Status and Demographics of the Santa Rosa Island Spotted Skunk
John E. DePue, David K. Garcelon, and Timothy J. Coonan

Skunk on trailINTRODUCTION

The island spotted skunk is an insular subspecies of the western spotted skunk, endemic to only two of the California Channel Islands; Santa Rosa and Santa Cruz islands. The recent decline of the endemic island fox (Urocyon littoralis) on the northern Channel Islands prompted our investigation on the status of the island spotted skunk on Santa Rosa Island. Little is known about the island spotted skunk on Santa Cruz Island, and no data have been collected on the status of the Santa Rosa Island population. Our objectives were to collect data on the distribution, demographics and relative abundance of the island spotted skunk.



Skunk sleeping on the jobSanta Rosa Island (34°N, 120°W) is located 24 km west of Ventura, California. The island (21,118 hectares) consists of hills and steep canyons covered by grasses, chaparral, coastal sage, and scrub oak.

Trapping consisted of placing 7”x7”x24” and 9”x9”x26” box traps along transects in canyon bottoms, along streambeds and on ridge tops across the island. Traps were baited with both dry and canned cat food as well as a fruit paste. Captured skunks were anesthetized with an intramuscular injection of ketamine hydrochloride and acepromazine. Animals were sexed, aged, weighed, a blood sample taken, and each animal was marked with PIT or ear tags. Skunks were anesthetized for 30–40 minutes, returned to trap and released.
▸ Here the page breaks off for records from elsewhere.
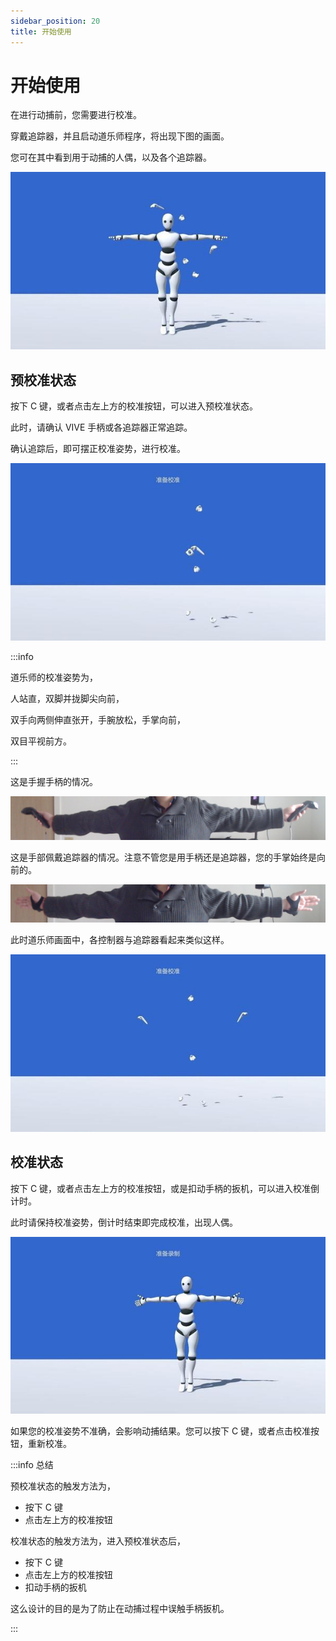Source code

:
 ```yaml
---
sidebar_position: 20
title: 开始使用
---
```


# 开始使用

在进行动捕前，您需要进行校准。

穿戴追踪器，并且启动道乐师程序，将出现下图的画面。

您可在其中看到用于动捕的人偶，以及各个追踪器。

![](../img/Fq8AoyEEn6CdtgekolGd2LT-SDWA.jpg)

## 预校准状态

按下 C 键，或者点击左上方的校准按钮，可以进入预校准状态。

此时，请确认 VIVE 手柄或各追踪器正常追踪。

确认追踪后，即可摆正校准姿势，进行校准。

![](../img/FonhDzMcenGeXqLHbxZ5Bf-o9FF1.jpg)

:::info

道乐师的校准姿势为，

人站直，双脚并拢脚尖向前，

双手向两侧伸直张开，手腕放松，手掌向前，

双目平视前方。

:::

这是手握手柄的情况。

![](../img/Fg1tEq1vB9Ri2Fvn022fwe080wZm.png)

这是手部佩戴追踪器的情况。注意不管您是用手柄还是追踪器，您的手掌始终是向前的。

![](../img/FiApKo8Qb3P0fgFN9f3pTs3BIfwc.png)

此时道乐师画面中，各控制器与追踪器看起来类似这样。

![](../img/FsIgyyOnifvvjH7z3MGeUaskGEik.jpg)

## 校准状态

按下 C 键，或者点击左上方的校准按钮，或是扣动手柄的扳机，可以进入校准倒计时。

此时请保持校准姿势，倒计时结束即完成校准，出现人偶。

![](../img/FrisQdJ6po8SgBi1XTaZ-FGUZVXC.jpg)

如果您的校准姿势不准确，会影响动捕结果。您可以按下 C 键，或者点击校准按钮，重新校准。

:::info 总结

预校准状态的触发方法为，

- 按下 C 键
- 点击左上方的校准按钮

校准状态的触发方法为，进入预校准状态后，

- 按下 C 键
- 点击左上方的校准按钮
- 扣动手柄的扳机

这么设计的目的是为了防止在动捕过程中误触手柄扳机。

:::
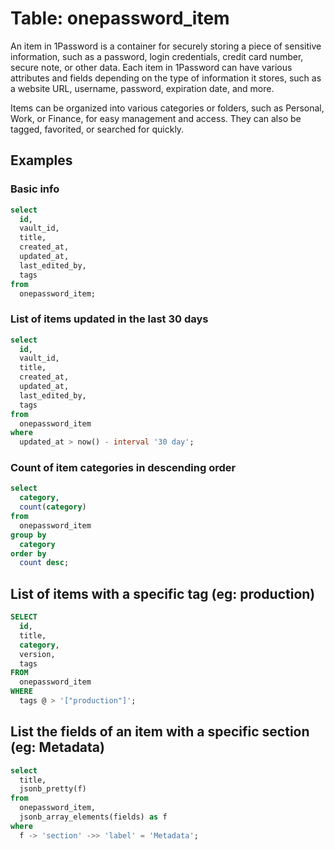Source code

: # Table: onepassword_item

An item in 1Password is a container for securely storing a piece of sensitive information, such as a password, login credentials, credit card number, secure note, or other data. Each item in 1Password can have various attributes and fields depending on the type of information it stores, such as a website URL, username, password, expiration date, and more.

Items can be organized into various categories or folders, such as Personal, Work, or Finance, for easy management and access. They can also be tagged, favorited, or searched for quickly.

## Examples

### Basic info

```sql
select
  id,
  vault_id,
  title,
  created_at,
  updated_at,
  last_edited_by,
  tags 
from
  onepassword_item;
```

### List of items updated in the last 30 days

```sql
select
  id,
  vault_id,
  title,
  created_at,
  updated_at,
  last_edited_by,
  tags 
from
  onepassword_item 
where
  updated_at > now() - interval '30 day';
```

### Count of item categories in descending order

```sql
select
  category,
  count(category) 
from
  onepassword_item 
group by
  category 
order by
  count desc;
```

## List of items with a specific tag (eg: production)

```sql
SELECT
  id,
  title,
  category,
  version,
  tags 
FROM
  onepassword_item 
WHERE
  tags @ > '["production"]';
```

## List the fields of an item with a specific section (eg: Metadata)

```sql
select
  title,
  jsonb_pretty(f) 
from
  onepassword_item,
  jsonb_array_elements(fields) as f 
where
  f -> 'section' ->> 'label' = 'Metadata';
  ```
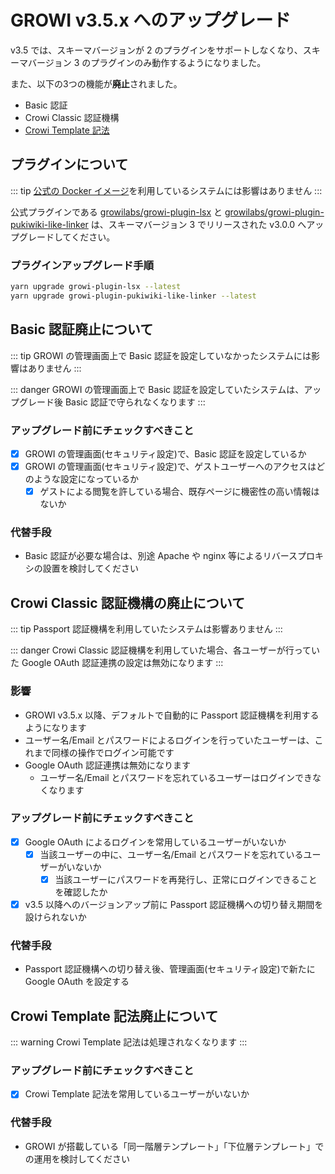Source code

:# GROWI v3.5.x へのアップグレード

v3.5 では、スキーマバージョンが 2 のプラグインをサポートしなくなり、スキーマバージョン 3 のプラグインのみ動作するようになりました。

また、以下の3つの機能が**廃止**されました。

- Basic 認証
- Crowi Classic 認証機構
- [Crowi Template 記法](https://medium.com/crowi-book/crowi-v1-5-0-5a62e7c6be90)

## プラグインについて

::: tip
[公式の Docker イメージ](https://hub.docker.com/r/weseek/growi/)を利用しているシステムには影響はありません
:::

<!-- textlint-disable weseek/sentence-length -->
公式プラグインである [growilabs/growi-plugin-lsx](https://github.com/growilabs/growi-plugin-lsx) と [growilabs/growi-plugin-pukiwiki-like-linker](https://github.com/growilabs/growi-plugin-pukiwiki-like-linker) は、スキーマバージョン 3 でリリースされた v3.0.0 へアップグレードしてください。
<!-- textlint-enable weseek/sentence-length -->

### プラグインアップグレード手順

```bash
yarn upgrade growi-plugin-lsx --latest
yarn upgrade growi-plugin-pukiwiki-like-linker --latest
```

## Basic 認証廃止について

::: tip
GROWI の管理画面上で Basic 認証を設定していなかったシステムには影響はありません
:::

::: danger
GROWI の管理画面上で Basic 認証を設定していたシステムは、アップグレード後 Basic 認証で守られなくなります
:::

### アップグレード前にチェックすべきこと

- [x] GROWI の管理画面(セキュリティ設定)で、Basic 認証を設定しているか
- [x] GROWI の管理画面(セキュリティ設定)で、ゲストユーザーへのアクセスはどのような設定になっているか
  - [x] ゲストによる閲覧を許している場合、既存ページに機密性の高い情報はないか

### 代替手段

- Basic 認証が必要な場合は、別途 Apache や nginx 等によるリバースプロキシの設置を検討してください


## Crowi Classic 認証機構の廃止について

::: tip
Passport 認証機構を利用していたシステムは影響ありません
:::

::: danger
Crowi Classic 認証機構を利用していた場合、各ユーザーが行っていた Google OAuth 認証連携の設定は無効になります
:::

### 影響

- GROWI v3.5.x 以降、デフォルトで自動的に Passport 認証機構を利用するようになります
- ユーザー名/Email とパスワードによるログインを行っていたユーザーは、これまで同様の操作でログイン可能です
- Google OAuth 認証連携は無効になります
  - ユーザー名/Email とパスワードを忘れているユーザーはログインできなくなります

### アップグレード前にチェックすべきこと

- [x] Google OAuth によるログインを常用しているユーザーがいないか
  - [x] 当該ユーザーの中に、ユーザー名/Email とパスワードを忘れているユーザーがいないか
    - [x] 当該ユーザーにパスワードを再発行し、正常にログインできることを確認したか
- [x] v3.5 以降へのバージョンアップ前に Passport 認証機構への切り替え期間を設けられないか

### 代替手段

- Passport 認証機構への切り替え後、管理画面(セキュリティ設定)で新たに Google OAuth を設定する


## Crowi Template 記法廃止について

::: warning
Crowi Template 記法は処理されなくなります
:::

### アップグレード前にチェックすべきこと

- [x] Crowi Template 記法を常用しているユーザーがいないか

### 代替手段

- GROWI が搭載している「同一階層テンプレート」「下位層テンプレート」での運用を検討してください

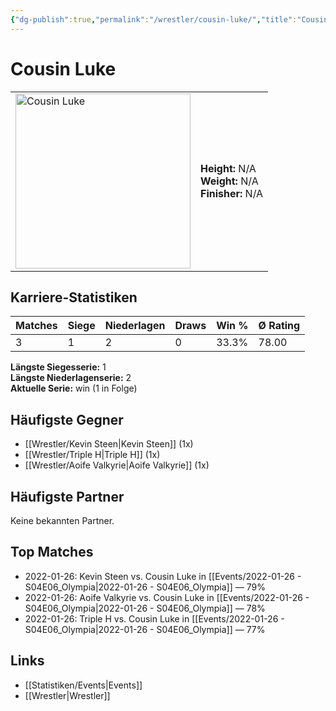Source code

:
 ```yaml
---
{"dg-publish":true,"permalink":"/wrestler/cousin-luke/","title":"Cousin Luke","tags":["wrestler"],"noteIcon":""}
---
```



# Cousin Luke

<table>
        <tr>
        <td><img src="https://github.com/CptSpaulding1980/choke-slam-wrestling/releases/download/images/Cousin_Luke.png" width="280" alt="Cousin Luke"></td>
        <td>
        <b>Height:</b> N/A<br>
        <b>Weight:</b> N/A<br>
        <b>Finisher:</b> N/A<br>
        </td>
        </tr>
        </table>
        
## Karriere-Statistiken

| Matches | Siege | Niederlagen | Draws | Win % | Ø Rating |
|---------|-------|-------------|-------|-------|-----------|
| 3 | 1 | 2 | 0 | 33.3% | 78.00 |

**Längste Siegesserie:** 1<br>**Längste Niederlagenserie:** 2<br>**Aktuelle Serie:** win (1 in Folge)


## Häufigste Gegner
- [[Wrestler/Kevin Steen\|Kevin Steen]] (1x)
- [[Wrestler/Triple H\|Triple H]] (1x)
- [[Wrestler/Aoife Valkyrie\|Aoife Valkyrie]] (1x)

## Häufigste Partner
Keine bekannten Partner.

## Top Matches
- 2022-01-26: Kevin Steen vs. Cousin Luke in [[Events/2022-01-26 - S04E06_Olympia\|2022-01-26 - S04E06_Olympia]] — 79%
- 2022-01-26: Aoife Valkyrie vs. Cousin Luke in [[Events/2022-01-26 - S04E06_Olympia\|2022-01-26 - S04E06_Olympia]] — 78%
- 2022-01-26: Triple H vs. Cousin Luke in [[Events/2022-01-26 - S04E06_Olympia\|2022-01-26 - S04E06_Olympia]] — 77%

## Links
- [[Statistiken/Events\|Events]]
- [[Wrestler\|Wrestler]]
During 371 trap nights we captured 83 individuals 104 times, yielding a trap success of 28%. Skunks were captured in 42 (n = 136) different trap locations and were captured in all areas of the island where trapping was conducted. The sex ratio was highly skewed toward males 3.4:1, which differed significantly from 1:1 (P = 0.016). The mean weight of female skunks 418 g (n = 18, SE = 12 g) was considerably less than that of males 627 g. (n = 61, SE = 12 g).


While females were considerably smaller than males, we had no evidence that females were failing to set off traps, and we had only one case of a skunk escaping from a trap. Female skunks may avoid traps more often than males, or males may comprise a larger proportion of the wild population. The sex ratio of skunks on Santa Rosa Island was considerably different from the 1:1 sex ratio found on Santa Cruz Island (Crooks 1994),  although the sample size of captures was much lower in that study (n = 10). The overall trap success of 28% is significantly higher then the 0.6% trap success reported by Crooks (1994) for island spotted skunks on Santa Cruz Island, and may be the highest capture rate ever recorded for this species. As island spotted skunks and island foxes have substantial overlap in dietary, spatial, and temporal resource use (Crooks and Van Vuren 1995), the decrease in resource competition associated with the recent drastic decline in the Santa Rosa Island fox population may have contributed to a large increase in the skunk population on the island. In 1998, 75 traps nights of effort resulted in the capture of 2 skunks and 5 island foxes, providing a traps success of 2.6% and 6%, respectively. In our 371 traps nights of effort in 2001, no island foxes were captured. Future monitoring of the spotted skunk population, after island foxes are reintroduced, may provide interesting data on the possible dynamic between these two small carnivores.


Crooks, K.R. 1994. Demography and status of the island fox and the island spotted skunk on Santa Cruz Island, California. The Southwestern Naturalist 39:257–262.

Crooks, K.R., AND D. Van Vuren. 1995. Resource utilization by two insular endemic mammalian carnivores, the island fox and island spotted skunk. Oecologia 104:301–307.